The easiest thing to do would be to learn the trivial classifier that says none of the emails are spam. This classifier would give us 99% accuracy, but it wouldn't learn anything interesting, and would have a 100% rate of false negatives.
To solve this problem, people have told me to "downsample", or learn on a subset of the data where 50% of the examples are spam and 50% are not spam.
But I'm worried about this approach, since once we build this classifier and start using it on a real corpus of emails (as opposed to a 50/50 test set), it may predict that a lot of emails are spam when they're really not. Just because it's used to seeing much more spam than there actually is in the dataset.
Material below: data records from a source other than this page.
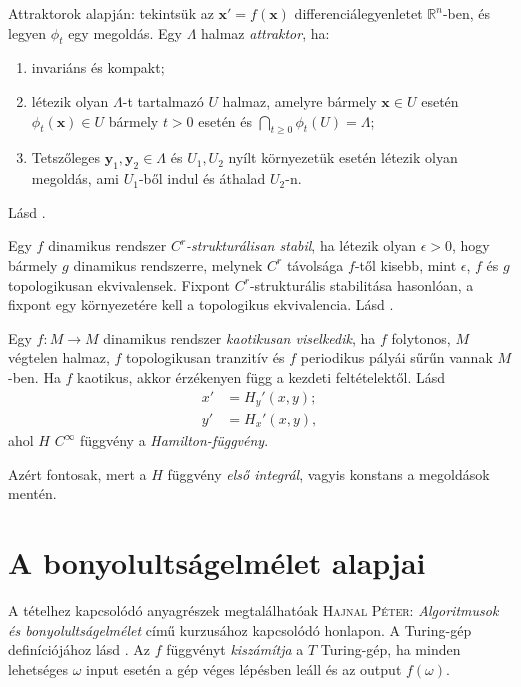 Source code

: \documentclass[%
	DIV=15,appendixprefix]{scrreprt}
\theoremstyle{definition}
\theoremstyle{remark}
\begin{document}
Attraktorok \cite[310.~oldal]{DE} alapján: tekintsük az $ \mathbf{ x }' = f \left( \mathbf{ x }
\right) $ differenciálegyenletet $ \mathbb{ R }^{ n } $-ben, és legyen $ \phi_{ t } $ egy megoldás.
Egy $ \Lambda $ halmaz \emph{attraktor}, ha:
\begin{enumerate}
	\item invariáns és kompakt;
	\item létezik olyan $ \Lambda$-t tartalmazó $U$ halmaz, amelyre bármely $ \mathbf{ x } \in
		U $ esetén $ \phi_{ t } \left( \mathbf{ x } \right) \in U $ bármely $ t > 0 $ esetén és
		$ \bigcap_{ t \ge 0 } \phi_{ t } \left( U \right) = \Lambda $;
	\item Tetszőleges $ \mathbf{ y }_{ 1 },{} \mathbf{ y }_{ 2 } \in \Lambda $ és $ U_{ 1 },{}
		U_{ 2 } $ nyílt környezetük esetén létezik olyan megoldás, ami $ U_{ 1 } $-ből indul és
		áthalad $ U_{ 2 } $-n.
\end{enumerate}
%
Lásd \cite[26.~oldal]{Makay}.

Egy $f$ dinamikus rendszer \emph{$C^r$-strukturálisan stabil}, ha létezik olyan $\epsilon >0$, hogy
bármely $g$ dinamikus rendszerre, melynek $C^r$ távolsága $f$-től kisebb, mint $\epsilon$, $f$ és
$g$ topologikusan ekvivalensek. Fixpont $C^r$-strukturális stabilitása hasonlóan, a fixpont egy
környezetére kell a topologikus ekvivalencia.
%
Lásd \cite[30.~oldal]{Makay}.

Egy $f \colon M \rightarrow M $ dinamikus rendszer \emph{kaotikusan viselkedik}, ha $f$ folytonos,
$M$ végtelen halmaz, $f$ topologikusan tranzitív és $f$ periodikus pályái sűrűn vannak $M$-ben. Ha
$f$ kaotikus, akkor érzékenyen függ a kezdeti feltételektől.
%
Lásd \cite[207.~oldal]{DE}
\begin{align*}
	x' &= H_{ y }'\left( x,{} y  \right);\\
	y' &= H_{ x }'\left( x,{} y  \right),
\end{align*}
ahol $H$ $C^\infty$ függvény a \emph{Hamilton-függvény}.

Azért fontosak, mert a $H$ függvény \emph{első integrál}, vagyis konstans a megoldások mentén.
\section{A bonyolultságelmélet alapjai}
A tételhez kapcsolódó anyagrészek megtalálhatóak \textsc{Hajnal Péter}: \emph{Algoritmusok és
bonyolultságelmélet} \cite{Bonya} című kurzusához kapcsolódó honlapon.
%
A Turing-gép definíciójához lásd
\cite[\href{http://www.math.u-szeged.hu/~hajnal/courses/MSc_Bonyolultsag/ea01.pdf}{
\emph{Kiszámíthatóság, Turing-gép, alapfogalmak}}]{Bonya}. Az $f$ függvényt \emph{kiszámítja} a $T$
Turing-gép, ha minden lehetséges $\omega$ input esetén a gép véges lépésben leáll és az output
$ f \left( \omega \right) $.
\end{document}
So how do we fix this problem?
("Upsampling," or repeating the positive training examples multiple times so 50% of the data is positive training examples, seems to suffer from similar problems.)
Best Answer
Most classification models in fact don't yield a binary decision, but rather a continuous decision value (for instance, logistic regression models output a probability, SVMs output a signed distance to the hyperplane, ...). Using the decision values we can rank test samples, from 'almost certainly positive' to 'almost certainly negative'.
Based on the decision value, you can always assign some cutoff that configures the classifier in such a way that a certain fraction of data is labeled as positive. Determining an appropriate threshold can be done via the model's ROC or PR curves. You can play with the decision threshold regardless of the balance used in the training set. In other words, techniques like up -or downsampling are orthogonal to this.
Assuming the model is better than random, you can intuitively see that increasing the threshold for positive classification (which leads to less positive predictions) increases the model's precision at the cost of lower recall and vice versa.
Consider SVM as an intuitive example: the main challenge is to learn the orientation of the separating hyperplane. Up -or downsampling can help with this (I recommend preferring upsampling over downsampling). When the orientation of the hyperplane is good, we can play with the decision threshold (e.g. signed distance to the hyperplane) to get a desired fraction of positive predictions.